Solution 1: Preprocessing + Enumeration

We can preprocess the minimum value on the right side of each position and record it in the array $right[i]$, where $right[i]$ represents the minimum value in $nums[i+1..n-1]$.

Next, we enumerate the middle element $nums[i]$ of the mountain triplet from left to right, and use a variable $left$ to represent the minimum value in $ums[0..i-1]$, and a variable $ans$ to represent the current minimum element sum found. For each $i$, we need to find the element $nums[i]$ that satisfies $left < nums[i]$ and $right[i+1] < nums[i]$, and update $ans$.

Finally, if $ans$ is still the initial value, it means that there is no mountain triplet, and we return $-1$.

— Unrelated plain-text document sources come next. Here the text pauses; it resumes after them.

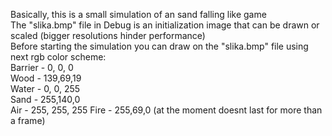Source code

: Basically, this is a small simulation of an sand falling like game
<br />
The "slika.bmp" file in Debug is an initialization image that can be drawn or scaled (bigger resolutions hinder performance)
<br />
Before starting the simulation you can draw on the "slika.bmp" file using next rgb color scheme:
<br />
Barrier - 0, 0, 0
<br />
Wood - 139,69,19
<br />
Water - 0, 0, 255
<br />
Sand - 255,140,0
<br />
Air - 255, 255, 255
Fire - 255,69,0 (at the moment doesnt last for more than a frame)
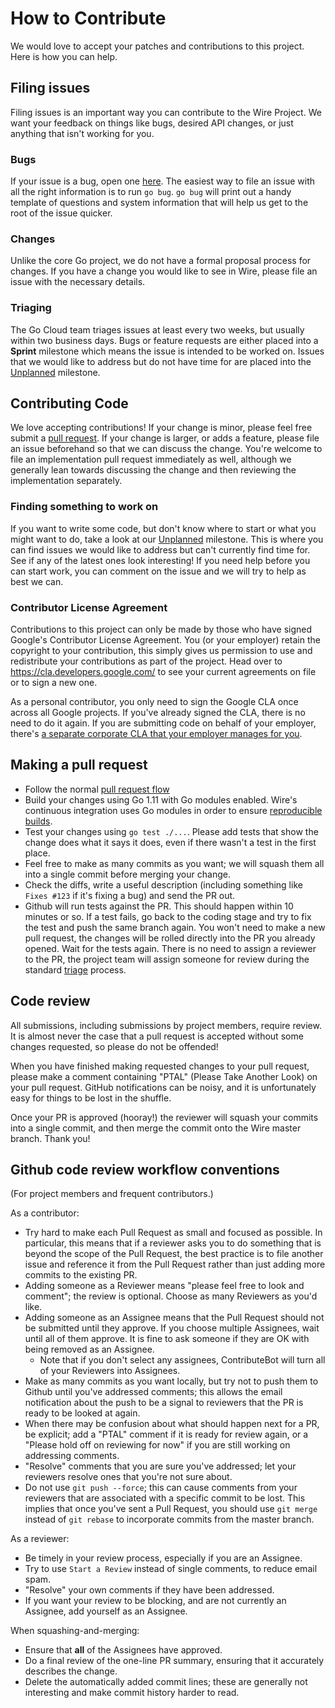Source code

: # How to Contribute

We would love to accept your patches and contributions to this project. Here is
how you can help.

## Filing issues

Filing issues is an important way you can contribute to the Wire Project. We
want your feedback on things like bugs, desired API changes, or just anything
that isn't working for you.

### Bugs

If your issue is a bug, open one
[here](https://github.com/google/wire/issues/new). The easiest way to file an
issue with all the right information is to run `go bug`. `go bug` will print out
a handy template of questions and system information that will help us get to
the root of the issue quicker.

### Changes

Unlike the core Go project, we do not have a formal proposal process for
changes. If you have a change you would like to see in Wire, please file an
issue with the necessary details.

### Triaging

The Go Cloud team triages issues at least every two weeks, but usually within
two business days. Bugs or feature requests are either placed into a **Sprint**
milestone which means the issue is intended to be worked on. Issues that we
would like to address but do not have time for are placed into the [Unplanned](https://github.com/google/wire/milestone/1)
milestone.

## Contributing Code

We love accepting contributions\! If your change is minor, please feel free
submit a [pull request](https://help.github.com/articles/about-pull-requests/).
If your change is larger, or adds a feature, please file an issue beforehand so
that we can discuss the change. You're welcome to file an implementation pull
request immediately as well, although we generally lean towards discussing the
change and then reviewing the implementation separately.

### Finding something to work on

If you want to write some code, but don't know where to start or what you might
want to do, take a look at our [Unplanned](https://github.com/google/wire/milestone/1) milestone. This is where you can
find issues we would like to address but can't currently find time for. See if
any of the latest ones look interesting\! If you need help before you can start
work, you can comment on the issue and we will try to help as best we can.

### Contributor License Agreement

Contributions to this project can only be made by those who have signed Google's
Contributor License Agreement. You (or your employer) retain the copyright to
your contribution, this simply gives us permission to use and redistribute your
contributions as part of the project. Head over to
<https://cla.developers.google.com/> to see your current agreements on file or
to sign a new one.

As a personal contributor, you only need to sign the Google CLA once across all
Google projects. If you've already signed the CLA, there is no need to do it
again. If you are submitting code on behalf of your employer, there's
[a separate corporate CLA that your employer manages for you](https://opensource.google.com/docs/cla/#external-contributors).

## Making a pull request

- Follow the normal
  [pull request flow](https://help.github.com/articles/creating-a-pull-request/)
- Build your changes using Go 1.11 with Go modules enabled. Wire's continuous
  integration uses Go modules in order to ensure
  [reproducible builds](https://research.swtch.com/vgo-repro).
- Test your changes using `go test ./...`. Please add tests that show the
  change does what it says it does, even if there wasn't a test in the first
  place.
- Feel free to make as many commits as you want; we will squash them all into
  a single commit before merging your change.
- Check the diffs, write a useful description (including something like
  `Fixes #123` if it's fixing a bug) and send the PR out.
- Github will run tests against the PR. This should
  happen within 10 minutes or so. If a test fails, go back to the coding stage
  and try to fix the test and push the same branch again. You won't need to
  make a new pull request, the changes will be rolled directly into the PR you
  already opened. Wait for the tests again. There is no need to assign a reviewer
  to the PR, the project team will assign someone for review during the
  standard [triage](#triaging) process.

## Code review

All submissions, including submissions by project members, require review. It is
almost never the case that a pull request is accepted without some changes
requested, so please do not be offended\!

When you have finished making requested changes to your pull request, please
make a comment containing "PTAL" (Please Take Another Look) on your pull
request. GitHub notifications can be noisy, and it is unfortunately easy for
things to be lost in the shuffle.

Once your PR is approved (hooray\!) the reviewer will squash your commits into a
single commit, and then merge the commit onto the Wire master branch. Thank you\!

## Github code review workflow conventions

(For project members and frequent contributors.)

As a contributor:

- Try hard to make each Pull Request as small and focused as possible. In
  particular, this means that if a reviewer asks you to do something that is
  beyond the scope of the Pull Request, the best practice is to file another
  issue and reference it from the Pull Request rather than just adding more
  commits to the existing PR.
- Adding someone as a Reviewer means "please feel free to look and comment";
  the review is optional. Choose as many Reviewers as you'd like.
- Adding someone as an Assignee means that the Pull Request should not be
  submitted until they approve. If you choose multiple Assignees, wait until
  all of them approve. It is fine to ask someone if they are OK with being
  removed as an Assignee.
  - Note that if you don't select any assignees, ContributeBot will turn all
    of your Reviewers into Assignees.
- Make as many commits as you want locally, but try not to push them to Github
  until you've addressed comments; this allows the email notification about
  the push to be a signal to reviewers that the PR is ready to be looked at
  again.
- When there may be confusion about what should happen next for a PR, be
  explicit; add a "PTAL" comment if it is ready for review again, or a "Please
  hold off on reviewing for now" if you are still working on addressing
  comments.
- "Resolve" comments that you are sure you've addressed; let your reviewers
  resolve ones that you're not sure about.
- Do not use `git push --force`; this can cause comments from your reviewers
  that are associated with a specific commit to be lost. This implies that
  once you've sent a Pull Request, you should use `git merge` instead of `git rebase` to incorporate commits from the master branch.

As a reviewer:

- Be timely in your review process, especially if you are an Assignee.
- Try to use `Start a Review` instead of single comments, to reduce email
  spam.
- "Resolve" your own comments if they have been addressed.
- If you want your review to be blocking, and are not currently an Assignee,
  add yourself as an Assignee.

When squashing-and-merging:

- Ensure that **all** of the Assignees have approved.
- Do a final review of the one-line PR summary, ensuring that it accurately
  describes the change.
- Delete the automatically added commit lines; these are generally not
  interesting and make commit history harder to read.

The time complexity is $O(n)$, and the space complexity is $O(n)$. Here, $n$ is the length of the array.

• class Solution {
public int minimumSum(int[] nums) {
int n = nums.length;
int[] right = new int[n + 1];
final int inf = 1 << 30;
right[n] = inf;
for (int i = n - 1; i >= 0; --i) {
right[i] = Math.min(right[i + 1], nums[i]);
}
int ans = inf, left = inf;
for (int i = 0; i < n; ++i) {
if (left < nums[i] && right[i + 1] < nums[i]) {
ans = Math.min(ans, left + nums[i] + right[i + 1]);
}
left = Math.min(left, nums[i]);
}
return ans == inf ? -1 : ans;
}
}

• class Solution {
public:
int minimumSum(vector<int>& nums) {
int n = nums.size();
const int inf = 1 << 30;
int right[n + 1];
right[n] = inf;
for (int i = n - 1; ~i; --i) {
right[i] = min(right[i + 1], nums[i]);
}
int ans = inf, left = inf;
for (int i = 0; i < n; ++i) {
if (left < nums[i] && right[i + 1] < nums[i]) {
ans = min(ans, left + nums[i] + right[i + 1]);
}
left = min(left, nums[i]);
}
return ans == inf ? -1 : ans;
}
};

• class Solution:
def minimumSum(self, nums: List[int]) -> int:
n = len(nums)
right = [inf] * (n + 1)
for i in range(n - 1, -1, -1):
right[i] = min(right[i + 1], nums[i])
ans = left = inf
for i, x in enumerate(nums):
if left < x and right[i + 1] < x:
ans = min(ans, left + x + right[i + 1])
left = min(left, x)
return -1 if ans == inf else ans


• func minimumSum(nums []int) int {
n := len(nums)
const inf = 1 << 30
right := make([]int, n+1)
right[n] = inf
for i := n - 1; i >= 0; i-- {
right[i] = min(right[i+1], nums[i])
}
ans, left := inf, inf
for i, x := range nums {
if left < x && right[i+1] < x {
ans = min(ans, left+x+right[i+1])
}
left = min(left, x)
}
if ans == inf {
return -1
}
return ans
}

func min(a, b int) int {
if a < b {
return a
}
return b
}

• function minimumSum(nums: number[]): number {
const n = nums.length;
const right: number[] = Array(n + 1).fill(Infinity);
for (let i = n - 1; ~i; --i) {
right[i] = Math.min(right[i + 1], nums[i]);
}
let [ans, left] = [Infinity, Infinity];
for (let i = 0; i < n; ++i) {
if (left < nums[i] && right[i + 1] < nums[i]) {
ans = Math.min(ans, left + nums[i] + right[i + 1]);
}
left = Math.min(left, nums[i]);
}
return ans === Infinity ? -1 : ans;
}